Start of Material shown

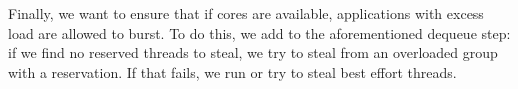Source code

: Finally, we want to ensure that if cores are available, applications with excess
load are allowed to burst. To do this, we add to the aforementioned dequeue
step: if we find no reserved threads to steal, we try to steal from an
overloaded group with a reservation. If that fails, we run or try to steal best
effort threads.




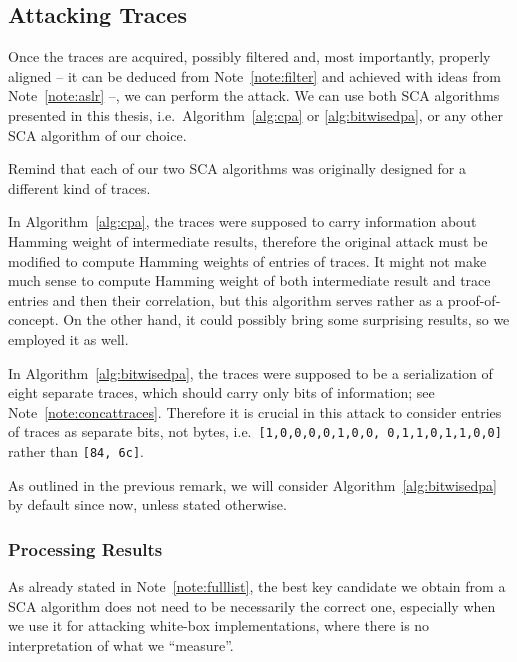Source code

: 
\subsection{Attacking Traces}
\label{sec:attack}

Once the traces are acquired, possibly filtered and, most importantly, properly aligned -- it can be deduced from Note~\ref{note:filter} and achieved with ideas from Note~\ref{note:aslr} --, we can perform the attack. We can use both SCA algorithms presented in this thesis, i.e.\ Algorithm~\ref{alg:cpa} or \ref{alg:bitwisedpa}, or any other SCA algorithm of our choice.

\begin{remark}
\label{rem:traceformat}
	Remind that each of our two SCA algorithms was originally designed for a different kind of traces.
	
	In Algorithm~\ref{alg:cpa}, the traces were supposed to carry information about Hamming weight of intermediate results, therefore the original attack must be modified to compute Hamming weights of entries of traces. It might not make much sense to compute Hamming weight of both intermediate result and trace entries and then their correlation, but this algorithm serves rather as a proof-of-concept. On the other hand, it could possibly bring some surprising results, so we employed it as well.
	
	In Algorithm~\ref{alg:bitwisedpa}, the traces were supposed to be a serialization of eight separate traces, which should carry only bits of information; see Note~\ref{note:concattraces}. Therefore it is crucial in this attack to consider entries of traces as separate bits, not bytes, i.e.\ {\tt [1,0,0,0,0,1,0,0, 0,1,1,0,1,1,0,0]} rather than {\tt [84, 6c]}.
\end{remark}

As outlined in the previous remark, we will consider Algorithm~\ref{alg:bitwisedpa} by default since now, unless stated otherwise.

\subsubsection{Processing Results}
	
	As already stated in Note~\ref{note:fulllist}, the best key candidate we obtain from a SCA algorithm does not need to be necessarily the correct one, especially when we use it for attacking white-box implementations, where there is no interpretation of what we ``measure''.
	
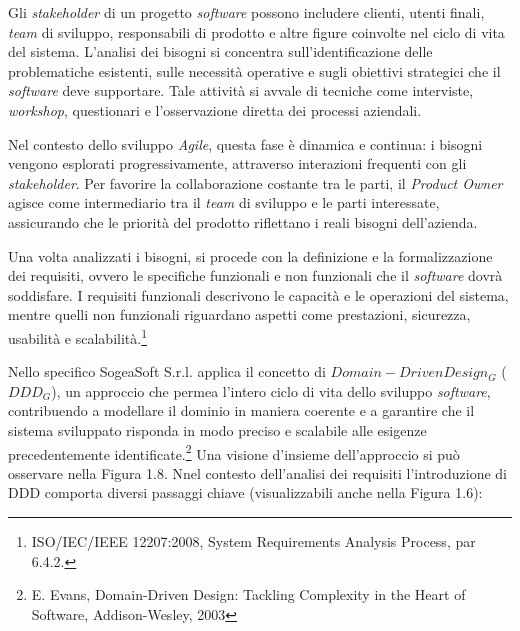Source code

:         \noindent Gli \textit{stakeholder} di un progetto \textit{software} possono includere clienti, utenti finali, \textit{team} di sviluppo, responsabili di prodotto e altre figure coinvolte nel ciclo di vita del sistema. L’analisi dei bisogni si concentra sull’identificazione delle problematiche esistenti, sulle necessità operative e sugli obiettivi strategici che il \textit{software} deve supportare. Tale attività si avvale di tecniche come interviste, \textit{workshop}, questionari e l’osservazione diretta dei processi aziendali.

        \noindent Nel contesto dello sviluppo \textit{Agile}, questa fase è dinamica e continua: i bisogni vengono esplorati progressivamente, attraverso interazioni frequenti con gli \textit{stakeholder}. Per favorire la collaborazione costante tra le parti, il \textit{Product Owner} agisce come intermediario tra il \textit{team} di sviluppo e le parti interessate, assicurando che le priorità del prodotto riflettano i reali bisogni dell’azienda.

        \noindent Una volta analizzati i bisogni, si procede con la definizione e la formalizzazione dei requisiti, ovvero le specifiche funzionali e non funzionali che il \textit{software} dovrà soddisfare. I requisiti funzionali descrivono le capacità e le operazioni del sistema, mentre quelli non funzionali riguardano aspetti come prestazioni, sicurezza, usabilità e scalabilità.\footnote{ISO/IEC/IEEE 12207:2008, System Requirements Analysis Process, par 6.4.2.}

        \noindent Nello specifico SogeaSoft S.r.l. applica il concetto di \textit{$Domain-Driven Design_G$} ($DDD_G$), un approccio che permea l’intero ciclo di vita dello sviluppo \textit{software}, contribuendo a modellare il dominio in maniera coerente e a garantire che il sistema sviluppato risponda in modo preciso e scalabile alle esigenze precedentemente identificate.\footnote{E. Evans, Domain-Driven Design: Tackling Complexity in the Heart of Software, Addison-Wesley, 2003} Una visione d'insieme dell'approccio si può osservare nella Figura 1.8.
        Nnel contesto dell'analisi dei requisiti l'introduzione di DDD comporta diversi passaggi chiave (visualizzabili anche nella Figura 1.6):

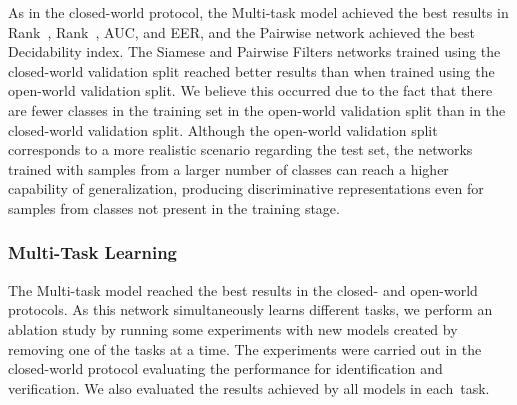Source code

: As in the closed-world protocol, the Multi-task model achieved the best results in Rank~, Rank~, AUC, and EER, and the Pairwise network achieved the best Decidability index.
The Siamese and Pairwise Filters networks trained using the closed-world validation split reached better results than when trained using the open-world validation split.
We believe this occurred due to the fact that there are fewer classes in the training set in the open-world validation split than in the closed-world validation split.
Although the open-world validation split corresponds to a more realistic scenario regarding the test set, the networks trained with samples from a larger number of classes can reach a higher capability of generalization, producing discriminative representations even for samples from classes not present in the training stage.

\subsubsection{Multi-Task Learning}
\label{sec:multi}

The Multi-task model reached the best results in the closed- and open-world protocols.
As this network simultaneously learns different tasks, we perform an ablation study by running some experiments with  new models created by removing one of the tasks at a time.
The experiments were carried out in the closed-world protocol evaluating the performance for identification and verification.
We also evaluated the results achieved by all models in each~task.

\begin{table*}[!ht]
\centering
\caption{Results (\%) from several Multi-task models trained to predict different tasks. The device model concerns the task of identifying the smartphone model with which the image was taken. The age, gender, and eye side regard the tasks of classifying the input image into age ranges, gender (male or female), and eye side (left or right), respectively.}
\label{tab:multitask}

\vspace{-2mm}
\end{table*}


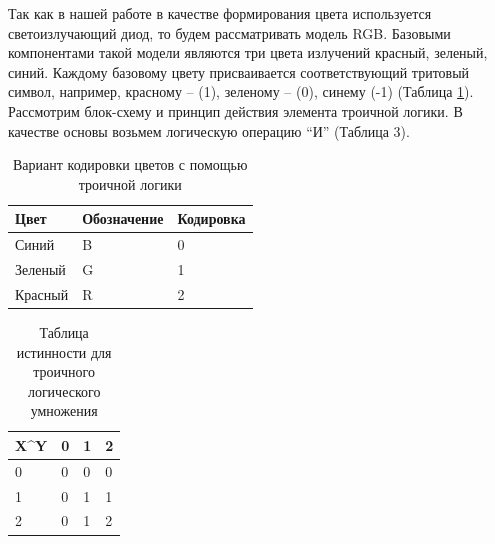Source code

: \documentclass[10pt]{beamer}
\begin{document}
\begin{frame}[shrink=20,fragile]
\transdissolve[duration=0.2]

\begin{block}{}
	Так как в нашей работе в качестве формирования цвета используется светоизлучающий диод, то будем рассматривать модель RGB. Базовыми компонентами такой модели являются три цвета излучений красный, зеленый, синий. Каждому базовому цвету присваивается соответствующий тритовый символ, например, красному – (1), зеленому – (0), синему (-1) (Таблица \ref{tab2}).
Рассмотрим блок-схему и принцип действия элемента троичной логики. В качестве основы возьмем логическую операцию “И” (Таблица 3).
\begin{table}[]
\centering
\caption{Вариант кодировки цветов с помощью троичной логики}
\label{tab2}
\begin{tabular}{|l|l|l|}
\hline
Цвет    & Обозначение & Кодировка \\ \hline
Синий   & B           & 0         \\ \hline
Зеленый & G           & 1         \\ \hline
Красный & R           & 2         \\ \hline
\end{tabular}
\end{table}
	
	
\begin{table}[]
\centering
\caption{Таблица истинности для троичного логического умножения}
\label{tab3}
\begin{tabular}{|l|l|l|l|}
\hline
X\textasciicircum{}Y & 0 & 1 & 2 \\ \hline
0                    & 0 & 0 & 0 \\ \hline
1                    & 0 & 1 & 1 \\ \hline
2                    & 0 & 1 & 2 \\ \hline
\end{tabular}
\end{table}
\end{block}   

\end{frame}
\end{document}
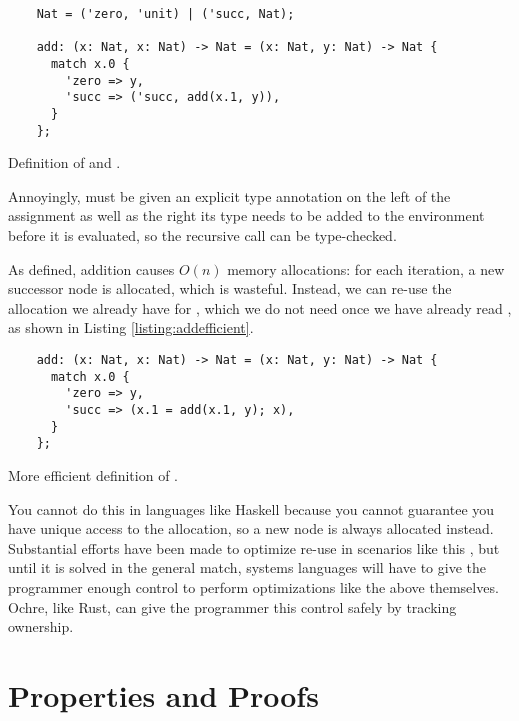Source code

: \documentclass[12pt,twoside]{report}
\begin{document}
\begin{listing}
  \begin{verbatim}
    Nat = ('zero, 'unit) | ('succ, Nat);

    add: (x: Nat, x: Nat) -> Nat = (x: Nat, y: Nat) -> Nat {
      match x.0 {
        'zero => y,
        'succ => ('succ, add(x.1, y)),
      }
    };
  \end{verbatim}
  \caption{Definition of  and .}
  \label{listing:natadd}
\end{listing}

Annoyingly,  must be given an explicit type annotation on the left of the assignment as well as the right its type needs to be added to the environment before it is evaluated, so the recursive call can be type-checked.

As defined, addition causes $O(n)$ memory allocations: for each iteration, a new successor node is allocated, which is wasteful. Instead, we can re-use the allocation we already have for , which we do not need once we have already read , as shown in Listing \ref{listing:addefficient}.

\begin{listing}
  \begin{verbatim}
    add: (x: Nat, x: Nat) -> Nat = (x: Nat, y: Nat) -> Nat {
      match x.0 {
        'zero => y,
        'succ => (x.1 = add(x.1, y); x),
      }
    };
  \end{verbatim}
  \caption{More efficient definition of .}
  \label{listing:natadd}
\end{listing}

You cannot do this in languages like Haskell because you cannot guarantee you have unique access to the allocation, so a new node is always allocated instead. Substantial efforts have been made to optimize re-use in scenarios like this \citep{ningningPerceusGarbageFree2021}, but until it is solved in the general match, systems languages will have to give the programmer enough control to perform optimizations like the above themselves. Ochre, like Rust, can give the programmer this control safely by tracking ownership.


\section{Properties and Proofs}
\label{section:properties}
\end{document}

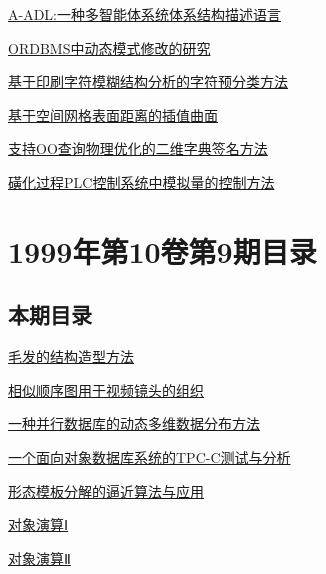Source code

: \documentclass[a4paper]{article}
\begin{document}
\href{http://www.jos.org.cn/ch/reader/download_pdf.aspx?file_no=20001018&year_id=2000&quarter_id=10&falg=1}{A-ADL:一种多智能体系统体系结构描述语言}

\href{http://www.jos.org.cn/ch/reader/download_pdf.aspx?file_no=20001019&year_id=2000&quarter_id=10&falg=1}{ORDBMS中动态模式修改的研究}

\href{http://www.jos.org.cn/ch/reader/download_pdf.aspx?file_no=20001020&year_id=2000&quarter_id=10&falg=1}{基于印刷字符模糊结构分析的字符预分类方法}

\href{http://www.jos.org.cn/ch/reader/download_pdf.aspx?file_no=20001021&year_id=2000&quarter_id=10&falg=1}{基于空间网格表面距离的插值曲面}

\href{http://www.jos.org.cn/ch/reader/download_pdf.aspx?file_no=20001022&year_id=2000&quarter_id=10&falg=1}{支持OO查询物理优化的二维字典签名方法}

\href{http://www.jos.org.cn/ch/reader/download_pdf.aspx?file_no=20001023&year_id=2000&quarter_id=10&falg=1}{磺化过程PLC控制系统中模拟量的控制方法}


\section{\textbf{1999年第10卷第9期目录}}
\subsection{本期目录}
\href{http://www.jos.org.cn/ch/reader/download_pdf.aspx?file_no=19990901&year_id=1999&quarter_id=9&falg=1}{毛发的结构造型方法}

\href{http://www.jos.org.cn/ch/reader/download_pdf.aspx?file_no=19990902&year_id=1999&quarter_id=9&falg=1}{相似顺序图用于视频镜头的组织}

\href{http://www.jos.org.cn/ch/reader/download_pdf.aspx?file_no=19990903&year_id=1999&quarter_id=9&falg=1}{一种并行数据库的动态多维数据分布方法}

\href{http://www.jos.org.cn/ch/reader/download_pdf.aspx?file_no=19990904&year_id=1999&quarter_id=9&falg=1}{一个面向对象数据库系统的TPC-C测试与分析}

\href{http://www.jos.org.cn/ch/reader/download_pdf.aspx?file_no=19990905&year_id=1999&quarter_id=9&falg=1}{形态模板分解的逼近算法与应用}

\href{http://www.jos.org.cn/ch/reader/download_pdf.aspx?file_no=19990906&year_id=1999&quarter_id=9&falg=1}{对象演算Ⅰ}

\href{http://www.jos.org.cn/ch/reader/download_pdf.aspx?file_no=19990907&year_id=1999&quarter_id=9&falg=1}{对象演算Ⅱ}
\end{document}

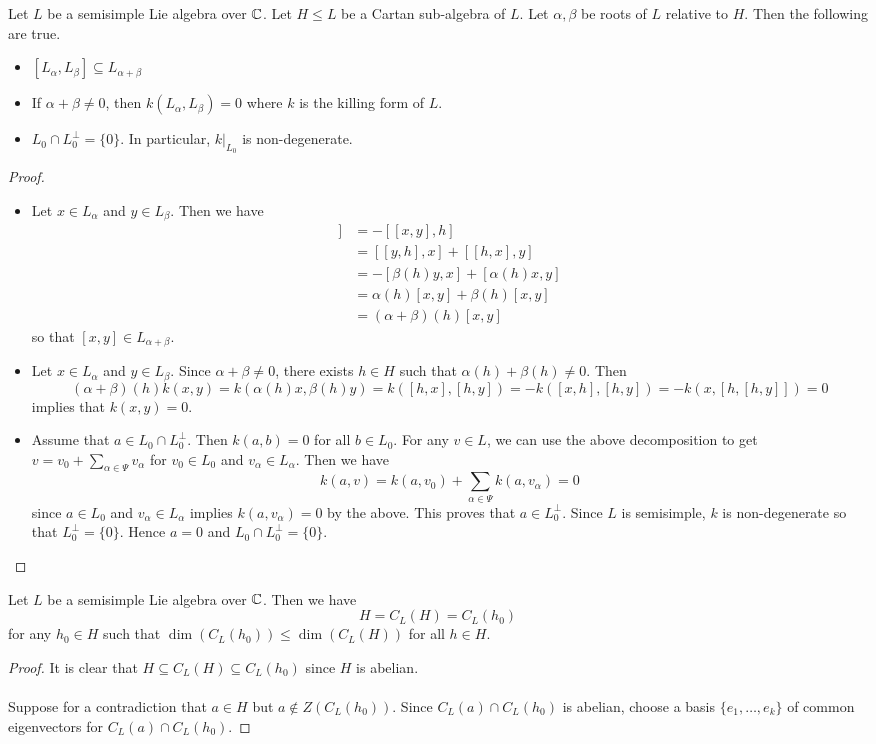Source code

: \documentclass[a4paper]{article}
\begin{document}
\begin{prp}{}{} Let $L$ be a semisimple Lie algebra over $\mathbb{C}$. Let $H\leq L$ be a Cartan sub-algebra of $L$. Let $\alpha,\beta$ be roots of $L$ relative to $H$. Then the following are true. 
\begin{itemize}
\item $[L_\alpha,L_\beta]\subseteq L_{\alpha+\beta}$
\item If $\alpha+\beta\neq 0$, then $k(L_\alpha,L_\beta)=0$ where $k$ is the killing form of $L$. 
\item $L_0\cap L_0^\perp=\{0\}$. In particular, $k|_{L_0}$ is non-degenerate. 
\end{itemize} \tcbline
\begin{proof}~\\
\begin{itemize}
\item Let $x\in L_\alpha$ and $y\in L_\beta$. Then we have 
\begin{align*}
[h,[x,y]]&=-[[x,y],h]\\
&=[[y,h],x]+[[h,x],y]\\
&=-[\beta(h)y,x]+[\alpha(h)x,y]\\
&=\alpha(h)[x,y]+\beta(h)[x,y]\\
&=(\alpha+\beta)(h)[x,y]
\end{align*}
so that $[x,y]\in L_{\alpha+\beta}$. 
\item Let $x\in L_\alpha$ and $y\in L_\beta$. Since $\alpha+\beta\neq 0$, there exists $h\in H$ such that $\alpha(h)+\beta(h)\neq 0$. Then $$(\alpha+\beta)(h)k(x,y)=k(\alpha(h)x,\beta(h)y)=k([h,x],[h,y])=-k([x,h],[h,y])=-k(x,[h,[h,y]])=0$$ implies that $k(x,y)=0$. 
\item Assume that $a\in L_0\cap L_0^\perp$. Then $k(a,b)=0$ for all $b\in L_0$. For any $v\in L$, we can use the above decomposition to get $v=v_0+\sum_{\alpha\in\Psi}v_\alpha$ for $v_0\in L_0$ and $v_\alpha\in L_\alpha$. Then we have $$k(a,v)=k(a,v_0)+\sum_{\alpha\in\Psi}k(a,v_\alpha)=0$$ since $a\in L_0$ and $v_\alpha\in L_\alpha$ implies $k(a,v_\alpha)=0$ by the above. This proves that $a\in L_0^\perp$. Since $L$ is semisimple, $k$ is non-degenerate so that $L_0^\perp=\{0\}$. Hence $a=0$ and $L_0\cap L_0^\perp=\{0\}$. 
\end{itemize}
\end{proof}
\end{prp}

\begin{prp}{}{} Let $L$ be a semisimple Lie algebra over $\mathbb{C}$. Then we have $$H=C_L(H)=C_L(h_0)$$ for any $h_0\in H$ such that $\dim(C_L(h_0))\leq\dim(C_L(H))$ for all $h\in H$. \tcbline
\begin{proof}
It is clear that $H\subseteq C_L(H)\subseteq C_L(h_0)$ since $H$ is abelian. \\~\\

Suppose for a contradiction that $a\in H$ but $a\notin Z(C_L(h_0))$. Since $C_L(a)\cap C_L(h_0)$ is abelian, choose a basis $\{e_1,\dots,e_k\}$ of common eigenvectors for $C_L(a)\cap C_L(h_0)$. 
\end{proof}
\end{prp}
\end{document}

End of Material shown

Assignment —
From the entries, report each line that includes the word "remark".

Response to the task —
\begin{remark}
\end{remark}
As outlined in the previous remark, we will consider Algorithm~\ref{alg:bitwisedpa} by default since now, unless stated otherwise.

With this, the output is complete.